▶ Information given

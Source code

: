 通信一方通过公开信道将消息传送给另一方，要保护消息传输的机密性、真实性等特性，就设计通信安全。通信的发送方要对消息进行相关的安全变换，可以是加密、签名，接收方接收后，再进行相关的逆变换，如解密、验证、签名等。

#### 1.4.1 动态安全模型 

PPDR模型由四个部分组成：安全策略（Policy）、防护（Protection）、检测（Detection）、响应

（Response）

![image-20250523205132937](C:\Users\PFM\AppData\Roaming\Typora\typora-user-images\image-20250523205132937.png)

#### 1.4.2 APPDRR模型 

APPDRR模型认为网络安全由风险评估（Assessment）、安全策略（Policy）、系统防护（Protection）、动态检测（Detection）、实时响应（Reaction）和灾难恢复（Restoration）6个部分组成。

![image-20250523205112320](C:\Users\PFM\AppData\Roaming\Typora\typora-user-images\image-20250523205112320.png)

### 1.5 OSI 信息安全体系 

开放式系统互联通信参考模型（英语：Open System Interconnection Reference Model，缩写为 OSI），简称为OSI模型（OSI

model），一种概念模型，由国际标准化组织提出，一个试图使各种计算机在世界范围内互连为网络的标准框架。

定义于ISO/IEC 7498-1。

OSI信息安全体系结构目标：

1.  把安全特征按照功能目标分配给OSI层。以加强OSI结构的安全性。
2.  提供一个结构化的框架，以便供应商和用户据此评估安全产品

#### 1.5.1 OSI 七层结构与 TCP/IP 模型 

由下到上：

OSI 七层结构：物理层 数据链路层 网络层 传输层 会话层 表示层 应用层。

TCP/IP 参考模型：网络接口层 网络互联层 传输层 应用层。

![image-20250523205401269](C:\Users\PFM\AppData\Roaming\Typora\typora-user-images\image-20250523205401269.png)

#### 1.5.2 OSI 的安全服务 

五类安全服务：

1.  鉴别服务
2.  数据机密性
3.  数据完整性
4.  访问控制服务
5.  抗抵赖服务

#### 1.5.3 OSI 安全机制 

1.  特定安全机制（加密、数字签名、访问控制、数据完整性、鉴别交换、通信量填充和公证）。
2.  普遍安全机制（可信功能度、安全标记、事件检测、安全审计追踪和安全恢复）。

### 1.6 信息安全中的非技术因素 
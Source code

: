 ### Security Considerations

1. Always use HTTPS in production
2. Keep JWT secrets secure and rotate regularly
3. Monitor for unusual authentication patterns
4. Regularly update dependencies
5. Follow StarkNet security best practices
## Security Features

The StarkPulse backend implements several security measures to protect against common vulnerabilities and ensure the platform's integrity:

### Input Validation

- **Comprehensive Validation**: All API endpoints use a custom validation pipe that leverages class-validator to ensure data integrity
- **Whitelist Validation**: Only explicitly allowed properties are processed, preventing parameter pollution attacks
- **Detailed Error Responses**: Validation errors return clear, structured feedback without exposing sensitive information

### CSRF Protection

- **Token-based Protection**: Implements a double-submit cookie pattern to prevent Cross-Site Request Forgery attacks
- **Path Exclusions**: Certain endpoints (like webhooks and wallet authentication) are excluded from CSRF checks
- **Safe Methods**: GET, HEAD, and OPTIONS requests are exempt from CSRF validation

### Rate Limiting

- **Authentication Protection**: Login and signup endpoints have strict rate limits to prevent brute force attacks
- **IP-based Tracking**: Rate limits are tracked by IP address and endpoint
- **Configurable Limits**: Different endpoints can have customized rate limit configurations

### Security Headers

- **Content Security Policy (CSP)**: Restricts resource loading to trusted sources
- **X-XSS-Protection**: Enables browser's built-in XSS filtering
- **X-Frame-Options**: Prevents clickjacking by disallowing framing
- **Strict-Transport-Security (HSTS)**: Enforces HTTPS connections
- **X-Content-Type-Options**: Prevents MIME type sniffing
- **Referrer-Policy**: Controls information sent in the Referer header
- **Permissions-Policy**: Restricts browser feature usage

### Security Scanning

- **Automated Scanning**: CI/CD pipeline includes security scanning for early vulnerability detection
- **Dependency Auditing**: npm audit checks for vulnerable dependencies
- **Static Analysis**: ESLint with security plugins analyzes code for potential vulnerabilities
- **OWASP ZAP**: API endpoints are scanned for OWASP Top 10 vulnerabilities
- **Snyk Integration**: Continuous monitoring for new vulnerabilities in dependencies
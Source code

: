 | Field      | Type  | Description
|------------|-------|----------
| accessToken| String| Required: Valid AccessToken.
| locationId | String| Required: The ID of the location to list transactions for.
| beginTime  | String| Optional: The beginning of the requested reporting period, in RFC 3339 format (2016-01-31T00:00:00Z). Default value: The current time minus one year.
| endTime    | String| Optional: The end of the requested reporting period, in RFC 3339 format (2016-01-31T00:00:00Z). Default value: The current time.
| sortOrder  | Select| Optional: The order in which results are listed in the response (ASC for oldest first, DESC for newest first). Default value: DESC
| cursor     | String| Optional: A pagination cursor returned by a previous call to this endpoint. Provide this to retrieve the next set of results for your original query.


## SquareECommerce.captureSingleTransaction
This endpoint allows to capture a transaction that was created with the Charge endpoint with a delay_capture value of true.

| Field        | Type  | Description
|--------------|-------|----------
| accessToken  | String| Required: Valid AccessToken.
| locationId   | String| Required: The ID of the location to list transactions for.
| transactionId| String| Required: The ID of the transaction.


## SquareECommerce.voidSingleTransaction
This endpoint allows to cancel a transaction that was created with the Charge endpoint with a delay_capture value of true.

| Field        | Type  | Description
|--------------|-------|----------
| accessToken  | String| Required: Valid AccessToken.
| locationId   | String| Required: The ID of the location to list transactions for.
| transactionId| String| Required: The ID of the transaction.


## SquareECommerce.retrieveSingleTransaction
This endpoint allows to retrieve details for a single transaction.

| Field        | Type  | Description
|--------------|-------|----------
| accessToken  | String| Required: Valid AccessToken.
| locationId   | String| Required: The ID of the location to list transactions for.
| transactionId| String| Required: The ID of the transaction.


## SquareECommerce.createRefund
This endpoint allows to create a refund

▶ Task details
Only those lines of the entries above that run from the line containing "5. Follow StarkNet security best practices" to the line containing "- **Authentication Protection**: Login", both included, should be transcribed exactly.

▶ Result
5. Follow StarkNet security best practices
## Security Features

The StarkPulse backend implements several security measures to protect against common vulnerabilities and ensure the platform's integrity:

### Input Validation

- **Comprehensive Validation**: All API endpoints use a custom validation pipe that leverages class-validator to ensure data integrity
- **Whitelist Validation**: Only explicitly allowed properties are processed, preventing parameter pollution attacks
- **Detailed Error Responses**: Validation errors return clear, structured feedback without exposing sensitive information

### CSRF Protection

- **Token-based Protection**: Implements a double-submit cookie pattern to prevent Cross-Site Request Forgery attacks
- **Path Exclusions**: Certain endpoints (like webhooks and wallet authentication) are excluded from CSRF checks
- **Safe Methods**: GET, HEAD, and OPTIONS requests are exempt from CSRF validation

### Rate Limiting

- **Authentication Protection**: Login and signup endpoints have strict rate limits to prevent brute force attacks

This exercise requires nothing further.